Single by Hyuna

from the EP I'm Not Cool
- Language: Korean; English;
- Released: January 28, 2021
- Genre: Electropop; trap;
- Length: 2:54
- Label: P Nation
- Composers: Yoo Geon-hyeong; Space One; Slyme Young;
- Lyricists: Hyuna; Psy; Dawn;

Hyuna singles chronology
| "Flower Shower" (2019) | "I'm Not Cool" (2021) | "Ping Pong" (2021) |

Music video
- "I'm Not Cool" on YouTube

= I'm Not Cool (song) =

"I'm Not Cool" is a song recorded by South Korean singer-songwriter Hyuna, released on January 28, 2021, under P Nation, simultaneously with the accompanied music video and her seventh EP by the same name, the latter is which the song is from.

==Composition==
The song was written by Psy, Hyuna and Dawn. The song is composed in the key E-flat minor and has 116 beats per minute and a running time of 2 minutes and 54 seconds.
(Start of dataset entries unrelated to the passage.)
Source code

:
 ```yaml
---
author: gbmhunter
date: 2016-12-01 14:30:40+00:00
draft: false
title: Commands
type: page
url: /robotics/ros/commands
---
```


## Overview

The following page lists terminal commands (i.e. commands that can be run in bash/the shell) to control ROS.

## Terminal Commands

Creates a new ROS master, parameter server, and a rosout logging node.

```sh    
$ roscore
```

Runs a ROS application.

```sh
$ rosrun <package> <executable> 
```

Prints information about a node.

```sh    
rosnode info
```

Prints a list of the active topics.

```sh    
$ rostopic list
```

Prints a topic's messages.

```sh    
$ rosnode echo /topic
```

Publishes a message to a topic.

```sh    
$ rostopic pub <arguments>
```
==Commercial performance==
"I'm Not Cool" debuted at number 73 on the South Korean Gaon Digital Chart and the next week the song peaked at number 9, making it Hyuna's first Top 10 entry since her 2016 song How's This?, which peaked at number 5. In the US, the song debuted at number 19 on the Billboard World Digital Song Sales and the next week the song peaked at number 8.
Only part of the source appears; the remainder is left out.